Commissioner Rick Black, also a Republican, said the county animal shelter takes dogs, but the law does not require taking in cats.
“We have plenty of dogs to take look after,” Black said. “I support getting the spay and neuter program going as much as we can, People got to take some personal responsibility for these animals.”
Ohio Revised Code 959.131 defines a companion animal as “any animal that is kept inside a residential dwelling and any dog or cat regardless of where it is kept.”
It further states that: “No person shall knowingly torture, torment, needlessly mutilate or maim, cruelly beat, poison, needlessly kill, or commit an act of cruelty against a companion animal.”
Discussion of the feral cat problem brought laughter from the audience when Democrat candidate Gail Herold responded to Hayes’ solution of having a hunting season for cats, like squirrels.
“I don’t think we should have open game season on them,” Herold said. “I don’t really have a good answer to that.
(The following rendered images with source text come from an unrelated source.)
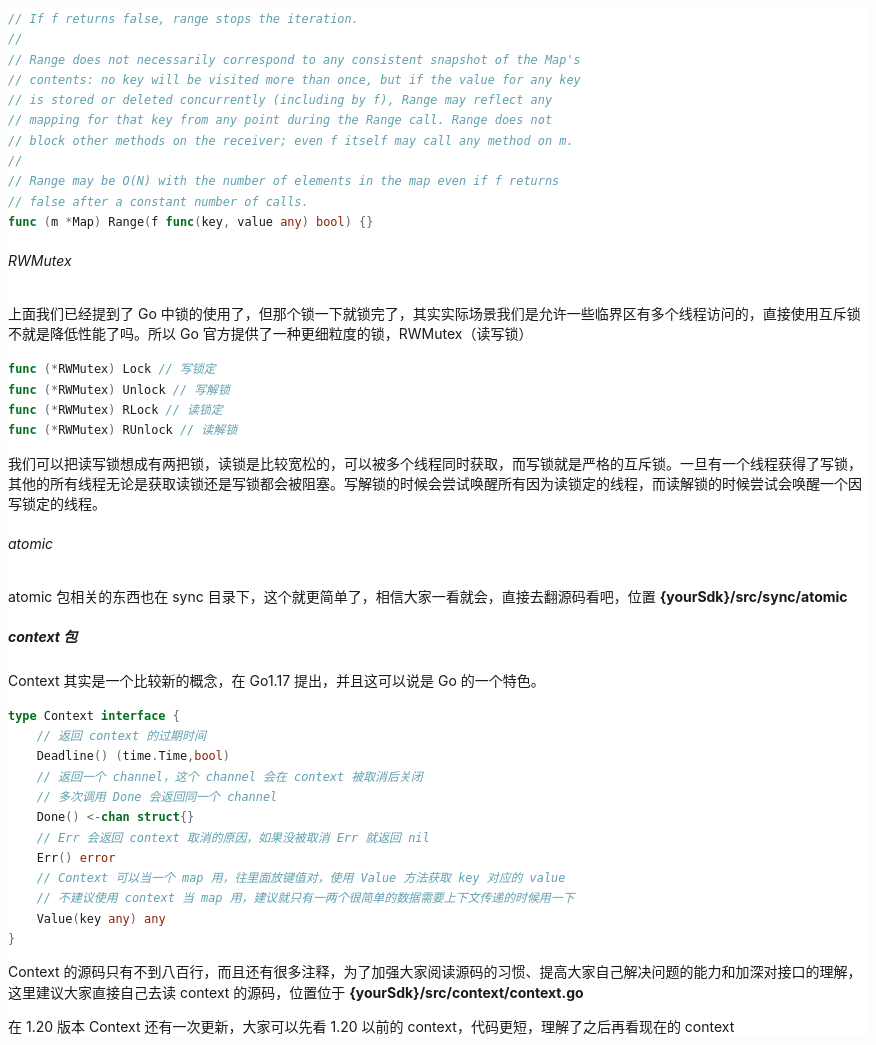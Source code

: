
```Go
// If f returns false, range stops the iteration.
//
// Range does not necessarily correspond to any consistent snapshot of the Map's
// contents: no key will be visited more than once, but if the value for any key
// is stored or deleted concurrently (including by f), Range may reflect any
// mapping for that key from any point during the Range call. Range does not
// block other methods on the receiver; even f itself may call any method on m.
//
// Range may be O(N) with the number of elements in the map even if f returns
// false after a constant number of calls.
func (m *Map) Range(f func(key, value any) bool) {}
```

###### RWMutex

上面我们已经提到了 Go 中锁的使用了，但那个锁一下就锁完了，其实实际场景我们是允许一些临界区有多个线程访问的，直接使用互斥锁不就是降低性能了吗。所以 Go 官方提供了一种更细粒度的锁，RWMutex（读写锁）

```Go
func (*RWMutex) Lock // 写锁定
func (*RWMutex) Unlock // 写解锁
func (*RWMutex) RLock // 读锁定
func (*RWMutex) RUnlock // 读解锁
```

我们可以把读写锁想成有两把锁，读锁是比较宽松的，可以被多个线程同时获取，而写锁就是严格的互斥锁。一旦有一个线程获得了写锁，其他的所有线程无论是获取读锁还是写锁都会被阻塞。写解锁的时候会尝试唤醒所有因为读锁定的线程，而读解锁的时候尝试会唤醒一个因写锁定的线程。

###### atomic

atomic 包相关的东西也在 sync 目录下，这个就更简单了，相信大家一看就会，直接去翻源码看吧，位置 **{yourSdk}/src/sync/atomic**

##### context 包

Context 其实是一个比较新的概念，在 Go1.17 提出，并且这可以说是 Go 的一个特色。

```Go
type Context interface {
    // 返回 context 的过期时间
    Deadline() (time.Time,bool) 
    // 返回一个 channel，这个 channel 会在 context 被取消后关闭
    // 多次调用 Done 会返回同一个 channel
    Done() <-chan struct{} 
    // Err 会返回 context 取消的原因，如果没被取消 Err 就返回 nil
    Err() error
    // Context 可以当一个 map 用，往里面放键值对，使用 Value 方法获取 key 对应的 value
    // 不建议使用 context 当 map 用，建议就只有一两个很简单的数据需要上下文传递的时候用一下
    Value(key any) any
}
```

Context 的源码只有不到八百行，而且还有很多注释，为了加强大家阅读源码的习惯、提高大家自己解决问题的能力和加深对接口的理解，这里建议大家直接自己去读 context 的源码，位置位于 **{yourSdk}/src/context/context.go**

在 1.20 版本 Context 还有一次更新，大家可以先看 1.20 以前的 context，代码更短，理解了之后再看现在的 context
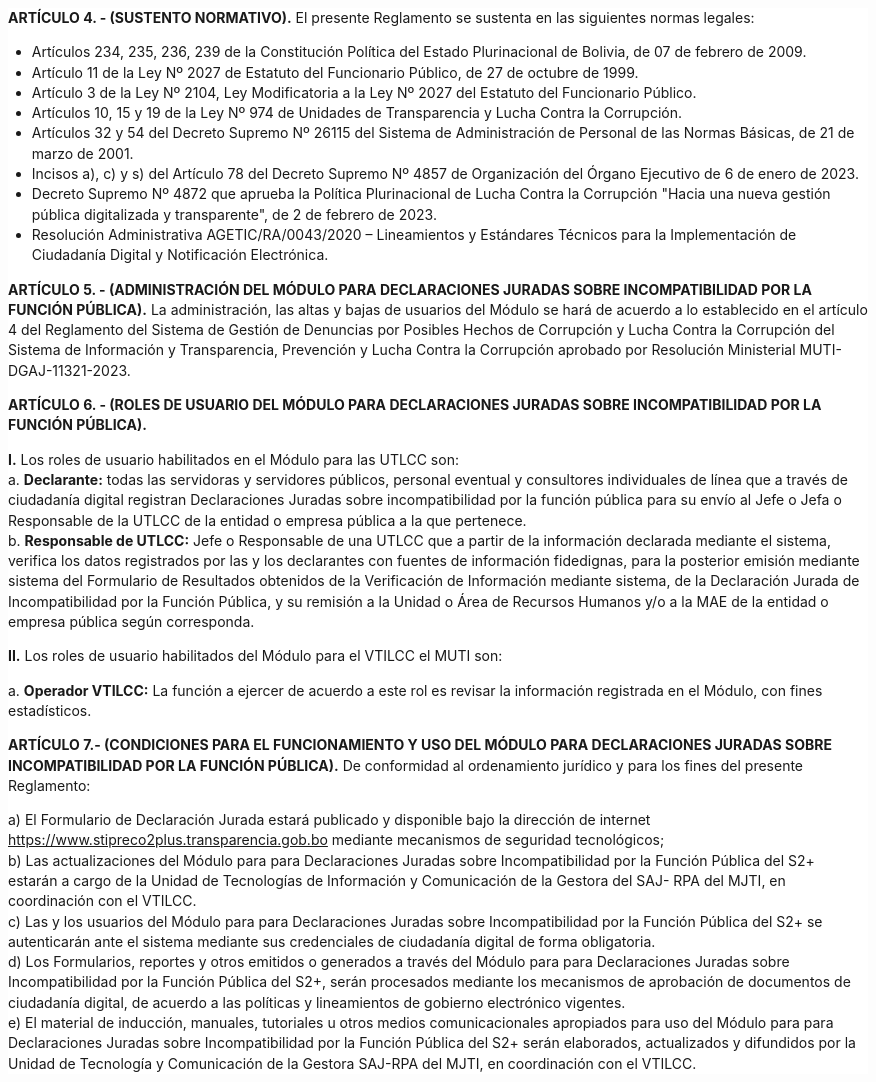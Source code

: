 **ARTÍCULO 4. - (SUSTENTO NORMATIVO).** El presente Reglamento se sustenta en las siguientes normas legales:  

- Artículos 234, 235, 236, 239 de la Constitución Política del Estado Plurinacional de Bolivia, de 07 de febrero de 2009.  
- Artículo 11 de la Ley Nº 2027 de Estatuto del Funcionario Público, de 27 de octubre de 1999.  
- Artículo 3 de la Ley Nº 2104, Ley Modificatoria a la Ley Nº 2027 del Estatuto del Funcionario Público.  
- Artículos 10, 15 y 19 de la Ley Nº 974 de Unidades de Transparencia y Lucha Contra la Corrupción.  
- Artículos 32 y 54 del Decreto Supremo Nº 26115 del Sistema de Administración de Personal de las Normas Básicas, de 21 de marzo de 2001.  
- Incisos a), c) y s) del Artículo 78 del Decreto Supremo Nº 4857 de Organización del Órgano Ejecutivo de 6 de enero de 2023.  
- Decreto Supremo Nº 4872 que aprueba la Política Plurinacional de Lucha Contra la Corrupción "Hacia una nueva gestión pública digitalizada y transparente", de 2 de febrero de 2023.  
- Resolución Administrativa AGETIC/RA/0043/2020 – Lineamientos y Estándares Técnicos para la Implementación de Ciudadanía Digital y Notificación Electrónica.  

**ARTÍCULO 5. - (ADMINISTRACIÓN DEL MÓDULO PARA DECLARACIONES JURADAS SOBRE INCOMPATIBILIDAD POR LA FUNCIÓN PÚBLICA).** La administración, las altas y bajas de usuarios del Módulo se hará de acuerdo a lo establecido en el artículo 4 del Reglamento del Sistema de Gestión de Denuncias por Posibles Hechos de Corrupción y Lucha Contra la Corrupción del Sistema de Información y Transparencia, Prevención y Lucha Contra la Corrupción aprobado por Resolución Ministerial MUTI-DGAJ-11321-2023.  

**ARTÍCULO 6. - (ROLES DE USUARIO DEL MÓDULO PARA DECLARACIONES JURADAS SOBRE INCOMPATIBILIDAD POR LA FUNCIÓN PÚBLICA).**  

**I.** Los roles de usuario habilitados en el Módulo para las UTLCC son:  
   a. **Declarante:** todas las servidoras y servidores públicos, personal eventual y consultores individuales de línea que a través de ciudadanía digital registran Declaraciones Juradas sobre incompatibilidad por la función pública para su envío al Jefe o Jefa o Responsable de la UTLCC de la entidad o empresa pública a la que pertenece.  
   b. **Responsable de UTLCC:** Jefe o Responsable de una UTLCC que a partir de la información declarada mediante el sistema, verifica los datos registrados por las y los declarantes con fuentes de información fidedignas, para la posterior emisión mediante sistema del Formulario de Resultados obtenidos de la Verificación de Información mediante sistema, de la Declaración Jurada de Incompatibilidad por la Función Pública, y su remisión a la Unidad o Área de Recursos Humanos y/o a la MAE de la entidad o empresa pública según corresponda.  

**II.** Los roles de usuario habilitados del Módulo para el VTILCC el MUTI son:  

a. **Operador VTILCC:** La función a ejercer de acuerdo a este rol es revisar la información registrada en el Módulo, con fines estadísticos.  

**ARTÍCULO 7.- (CONDICIONES PARA EL FUNCIONAMIENTO Y USO DEL MÓDULO PARA DECLARACIONES JURADAS SOBRE INCOMPATIBILIDAD POR LA FUNCIÓN PÚBLICA).** De conformidad al ordenamiento jurídico y para los fines del presente Reglamento:  

a) El Formulario de Declaración Jurada estará publicado y disponible bajo la dirección de internet https://www.stipreco2plus.transparencia.gob.bo mediante mecanismos de seguridad tecnológicos;  
b) Las actualizaciones del Módulo para para Declaraciones Juradas sobre Incompatibilidad por la Función Pública del S2+ estarán a cargo de la Unidad de Tecnologías de Información y Comunicación de la Gestora del SAJ- RPA del MJTI, en coordinación con el VTILCC.  
c) Las y los usuarios del Módulo para para Declaraciones Juradas sobre Incompatibilidad por la Función Pública del S2+ se autenticarán ante el sistema mediante sus credenciales de ciudadanía digital de forma obligatoria.  
d) Los Formularios, reportes y otros emitidos o generados a través del Módulo para para Declaraciones Juradas sobre Incompatibilidad por la Función Pública del S2+, serán procesados mediante los mecanismos de aprobación de documentos de ciudadanía digital, de acuerdo a las políticas y lineamientos de gobierno electrónico vigentes.  
e) El material de inducción, manuales, tutoriales u otros medios comunicacionales apropiados para uso del Módulo para para Declaraciones Juradas sobre Incompatibilidad por la Función Pública del S2+ serán elaborados, actualizados y difundidos por la Unidad de Tecnología y Comunicación de la Gestora SAJ-RPA del MJTI, en coordinación con el VTILCC.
Cats serve a purpose and I’d like to see more of the farmers take them in.”
Democrat candidate DeVeonne Gregory said the commissioners can’t solve every problem by themselves.
“We’re not an expert in that area, as county commissioners, but collaboration and reaching out to the experts — animal control,” Gregory said. “Taking ideas from them. Reach out to the agencies responsible for that.”